:: RECORDS TO PROCESS ::
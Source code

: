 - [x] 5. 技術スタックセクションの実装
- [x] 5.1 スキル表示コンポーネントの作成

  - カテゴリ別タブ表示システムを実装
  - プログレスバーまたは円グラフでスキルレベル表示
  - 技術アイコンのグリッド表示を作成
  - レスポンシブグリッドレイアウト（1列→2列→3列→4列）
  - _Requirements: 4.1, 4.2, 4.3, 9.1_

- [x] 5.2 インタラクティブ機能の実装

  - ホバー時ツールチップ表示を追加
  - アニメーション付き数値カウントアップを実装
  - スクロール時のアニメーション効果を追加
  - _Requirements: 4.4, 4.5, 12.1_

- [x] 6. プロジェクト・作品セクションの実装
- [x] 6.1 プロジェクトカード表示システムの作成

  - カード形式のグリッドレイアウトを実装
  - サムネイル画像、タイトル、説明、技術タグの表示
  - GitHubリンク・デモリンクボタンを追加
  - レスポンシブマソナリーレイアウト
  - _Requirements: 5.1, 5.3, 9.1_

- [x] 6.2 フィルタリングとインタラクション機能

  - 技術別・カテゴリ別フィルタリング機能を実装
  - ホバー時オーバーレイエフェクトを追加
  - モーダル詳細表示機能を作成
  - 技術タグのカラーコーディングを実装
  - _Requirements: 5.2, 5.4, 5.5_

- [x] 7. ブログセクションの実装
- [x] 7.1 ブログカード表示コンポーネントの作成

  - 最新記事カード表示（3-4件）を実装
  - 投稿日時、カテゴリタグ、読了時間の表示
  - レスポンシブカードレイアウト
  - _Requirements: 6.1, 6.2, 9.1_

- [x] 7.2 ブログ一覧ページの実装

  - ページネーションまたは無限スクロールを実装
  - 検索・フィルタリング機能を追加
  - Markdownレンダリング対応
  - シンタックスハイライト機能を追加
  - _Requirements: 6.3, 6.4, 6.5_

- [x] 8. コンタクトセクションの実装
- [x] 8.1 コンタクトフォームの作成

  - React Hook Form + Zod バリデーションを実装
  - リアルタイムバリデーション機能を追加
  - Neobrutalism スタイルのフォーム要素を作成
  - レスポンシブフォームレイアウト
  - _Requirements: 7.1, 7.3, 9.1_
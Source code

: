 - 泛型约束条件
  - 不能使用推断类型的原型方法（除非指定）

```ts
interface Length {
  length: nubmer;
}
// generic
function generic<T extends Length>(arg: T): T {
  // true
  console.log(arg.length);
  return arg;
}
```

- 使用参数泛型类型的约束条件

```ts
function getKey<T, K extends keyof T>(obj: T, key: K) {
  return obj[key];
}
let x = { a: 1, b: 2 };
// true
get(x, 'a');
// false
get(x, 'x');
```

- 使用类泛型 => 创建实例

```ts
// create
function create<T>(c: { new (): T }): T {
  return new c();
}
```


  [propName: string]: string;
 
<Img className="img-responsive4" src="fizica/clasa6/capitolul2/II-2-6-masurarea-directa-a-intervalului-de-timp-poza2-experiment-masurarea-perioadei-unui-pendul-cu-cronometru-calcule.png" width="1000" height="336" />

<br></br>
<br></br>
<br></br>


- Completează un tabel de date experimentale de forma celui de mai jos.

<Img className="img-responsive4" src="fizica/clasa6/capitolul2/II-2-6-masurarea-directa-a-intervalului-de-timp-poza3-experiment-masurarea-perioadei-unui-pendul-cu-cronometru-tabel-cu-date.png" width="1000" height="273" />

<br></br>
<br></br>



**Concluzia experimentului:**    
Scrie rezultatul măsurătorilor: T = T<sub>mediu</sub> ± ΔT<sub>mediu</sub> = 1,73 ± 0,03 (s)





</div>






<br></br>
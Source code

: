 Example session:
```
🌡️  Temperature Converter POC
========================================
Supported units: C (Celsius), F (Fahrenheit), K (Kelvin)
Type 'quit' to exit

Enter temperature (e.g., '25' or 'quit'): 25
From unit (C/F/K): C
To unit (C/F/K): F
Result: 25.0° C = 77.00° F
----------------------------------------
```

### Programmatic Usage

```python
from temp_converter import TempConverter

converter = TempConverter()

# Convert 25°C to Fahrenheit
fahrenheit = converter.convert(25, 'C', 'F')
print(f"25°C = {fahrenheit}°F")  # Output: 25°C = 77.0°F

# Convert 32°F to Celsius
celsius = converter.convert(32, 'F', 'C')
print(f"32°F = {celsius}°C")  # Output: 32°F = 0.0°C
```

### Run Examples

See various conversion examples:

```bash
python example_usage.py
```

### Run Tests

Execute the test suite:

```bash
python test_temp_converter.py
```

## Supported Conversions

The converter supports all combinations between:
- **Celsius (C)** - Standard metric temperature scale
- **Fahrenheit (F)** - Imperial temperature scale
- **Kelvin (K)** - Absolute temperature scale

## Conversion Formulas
:::
WORK TO COMPLETE:
Each line from the beginning of the entries to the line with "- Completează un" must be repeated exactly, with both end lines kept and no other lines given.

YOUR RESPONSE:
Source code

: - [x] 5. 技術スタックセクションの実装
- [x] 5.1 スキル表示コンポーネントの作成

  - カテゴリ別タブ表示システムを実装
  - プログレスバーまたは円グラフでスキルレベル表示
  - 技術アイコンのグリッド表示を作成
  - レスポンシブグリッドレイアウト（1列→2列→3列→4列）
  - _Requirements: 4.1, 4.2, 4.3, 9.1_

- [x] 5.2 インタラクティブ機能の実装

  - ホバー時ツールチップ表示を追加
  - アニメーション付き数値カウントアップを実装
  - スクロール時のアニメーション効果を追加
  - _Requirements: 4.4, 4.5, 12.1_

- [x] 6. プロジェクト・作品セクションの実装
- [x] 6.1 プロジェクトカード表示システムの作成

  - カード形式のグリッドレイアウトを実装
  - サムネイル画像、タイトル、説明、技術タグの表示
  - GitHubリンク・デモリンクボタンを追加
  - レスポンシブマソナリーレイアウト
  - _Requirements: 5.1, 5.3, 9.1_

- [x] 6.2 フィルタリングとインタラクション機能

  - 技術別・カテゴリ別フィルタリング機能を実装
  - ホバー時オーバーレイエフェクトを追加
  - モーダル詳細表示機能を作成
  - 技術タグのカラーコーディングを実装
  - _Requirements: 5.2, 5.4, 5.5_

- [x] 7. ブログセクションの実装
- [x] 7.1 ブログカード表示コンポーネントの作成

  - 最新記事カード表示（3-4件）を実装
  - 投稿日時、カテゴリタグ、読了時間の表示
  - レスポンシブカードレイアウト
  - _Requirements: 6.1, 6.2, 9.1_

- [x] 7.2 ブログ一覧ページの実装

  - ページネーションまたは無限スクロールを実装
  - 検索・フィルタリング機能を追加
  - Markdownレンダリング対応
  - シンタックスハイライト機能を追加
  - _Requirements: 6.3, 6.4, 6.5_

- [x] 8. コンタクトセクションの実装
- [x] 8.1 コンタクトフォームの作成

  - React Hook Form + Zod バリデーションを実装
  - リアルタイムバリデーション機能を追加
  - Neobrutalism スタイルのフォーム要素を作成
  - レスポンシブフォームレイアウト
  - _Requirements: 7.1, 7.3, 9.1_
Source code

: - 泛型约束条件
  - 不能使用推断类型的原型方法（除非指定）

```ts
interface Length {
  length: nubmer;
}
// generic
function generic<T extends Length>(arg: T): T {
  // true
  console.log(arg.length);
  return arg;
}
```

- 使用参数泛型类型的约束条件

```ts
function getKey<T, K extends keyof T>(obj: T, key: K) {
  return obj[key];
}
let x = { a: 1, b: 2 };
// true
get(x, 'a');
// false
get(x, 'x');
```

- 使用类泛型 => 创建实例

```ts
// create
function create<T>(c: { new (): T }): T {
  return new c();
}
```


  [propName: string]: string;
 
<Img className="img-responsive4" src="fizica/clasa6/capitolul2/II-2-6-masurarea-directa-a-intervalului-de-timp-poza2-experiment-masurarea-perioadei-unui-pendul-cu-cronometru-calcule.png" width="1000" height="336" />

<br></br>
<br></br>
<br></br>


- Completează un tabel de date experimentale de forma celui de mai jos.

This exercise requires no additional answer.